Veteran tenor saxophonist Charles Lloyd returns for his second album on Blue Note and was a key signing for producer Don Was, but this is the first in the studio and the change in direction is indicated by the absence of any piano and the inclusion in its place of the guitar of Bill Frisell, a long-time admirer of Lloyd’s work from way back in the 1960s when the guitarist listened as a youth to Lloyd’s Atlantic albums.
Here, Frisell adds his own personalised take on the American folk tradition within a jazz framework and the pairing of these two jazz musician is little short of revelatory. It was Lloyd’s original intention to record this band in a live context. However, that opinion changed on the advice of co-producer and wife of the saxophonist, Dorothy Darr. The overall impression is one of a relaxed and invigorating environment and the guitarist and saxophonist revel in each other’s company. That relaxed feel is evident on ‘Shenandoah’ which is a major highlight and, perhaps, surprisingly on a laid back reading of the 1960s hit, ‘Sombrero Sam’, that found an audience for Lloyd way beyond the jazz establishment at the time. Here the inventive use of space with evocative flute playing from the leader and subtle drums from Eric Harland is a joy and with the extended and melodic guitar intro by Frisell, one hears the number in an altogether different light. Another famous piece is the title track to a mid-1960s Columbia album, ‘Of Course, Of Course’, and the listener can appreciate the simplicity and joyous nature of the new version with a quasi-jam session approach. Lloyd has always excelled on balladry work and that most gentle of piece, ‘La Llorona 6’, was previously recorded in 2009 for ECM. There is lovely delicate guitar work from Frisell while Lloyd caresses the tune on tenor. Charles Lloyd has never shied away from socio-political concerns without ever attempting to be preachy.

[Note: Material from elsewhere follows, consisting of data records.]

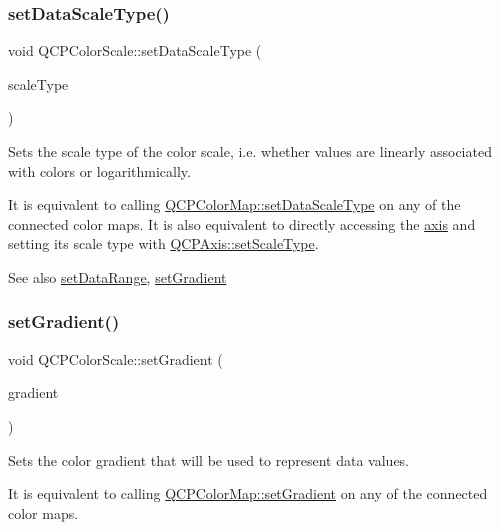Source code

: \subsubsection{\texorpdfstring{set\+Data\+Scale\+Type()}{setDataScaleType()}}
{\footnotesize\ttfamily void Q\+C\+P\+Color\+Scale\+::set\+Data\+Scale\+Type (\begin{DoxyParamCaption}\item[{\hyperlink{class_q_c_p_axis_a36d8e8658dbaa179bf2aeb973db2d6f0}{Q\+C\+P\+Axis\+::\+Scale\+Type}}]{scale\+Type }\end{DoxyParamCaption})}

Sets the scale type of the color scale, i.\+e. whether values are linearly associated with colors or logarithmically.

It is equivalent to calling \hyperlink{class_q_c_p_color_map_a9d20aa08e3c1f20f22908c45b9c06511}{Q\+C\+P\+Color\+Map\+::set\+Data\+Scale\+Type} on any of the connected color maps. It is also equivalent to directly accessing the \hyperlink{class_q_c_p_color_scale_a39bdbdb3b212602a5a57f9f3ea444190}{axis} and setting its scale type with \hyperlink{class_q_c_p_axis_adef29cae617af4f519f6c40d1a866ca6}{Q\+C\+P\+Axis\+::set\+Scale\+Type}.

\begin{DoxySeeAlso}{See also}
\hyperlink{class_q_c_p_color_scale_abe88633003a26d1e756aa74984587fef}{set\+Data\+Range}, \hyperlink{class_q_c_p_color_scale_a1f29583bb6f1e7f473b62fb712be3940}{set\+Gradient} 
\end{DoxySeeAlso}
\mbox{\label{class_q_c_p_color_scale_a1f29583bb6f1e7f473b62fb712be3940}} 
\subsubsection{\texorpdfstring{set\+Gradient()}{setGradient()}}
{\footnotesize\ttfamily void Q\+C\+P\+Color\+Scale\+::set\+Gradient (\begin{DoxyParamCaption}\item[{const \hyperlink{class_q_c_p_color_gradient}{Q\+C\+P\+Color\+Gradient} \&}]{gradient }\end{DoxyParamCaption})}

Sets the color gradient that will be used to represent data values.

It is equivalent to calling \hyperlink{class_q_c_p_color_map_a7313c78360471cead3576341a2c50377}{Q\+C\+P\+Color\+Map\+::set\+Gradient} on any of the connected color maps.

A reprise of Dylan’s ‘Master of war’ has received extensive radio coverage and the supportive folk-blues guitar of Frisell invokes the late great Ali Farka Touré. Another politically-themed number, ‘All my trials’, was originally a Bahamian lullaby, but is linked to the 1960s protest movement. Lloyd adopts a mournful tone on tenor with sensitive accompaniment from Frisell. Guest vocalists are few and far between on Charles Lloyd recordings so the rationale had better be clear and Willie Nelson proves to be an ideal partner for the anti-war song, ‘I had the strangest dream’. It is typically relaxed interpretation by the singer who, it should be remembered, recorded an album of jazz standards, ‘Stardust’, in 1978 and possesses a naturally jazz-inflected voice. Moreover, he recorded an excellent live recording with Wynton Marsalis at the Lincoln Center which deserved to be a major success. A Billy Preston composition, ‘You are so beautiful’, was a hit single for Joe Cocker back in 1974 and Norah Jones makes a decent stab at it. It should be stated that neither of the pairing of vocal numbers hinders one’s appreciation of the instrumental remainder and, provided that Lloyd is not pigeonholed into regularly featuring singers, the results enhance rather than detract from the music as a whole. One Lloyd original is an epic sixteen-minute piece, ‘Barche Lamsel’ that ends the album on a spiritual high. This beautifully crafted album is only marginally short of a five star class rating. Charles Lloyd’s playing is of the highest order and, in this writer’s opinion, he fits comfortably into the top three of greatest living saxophone/reed players.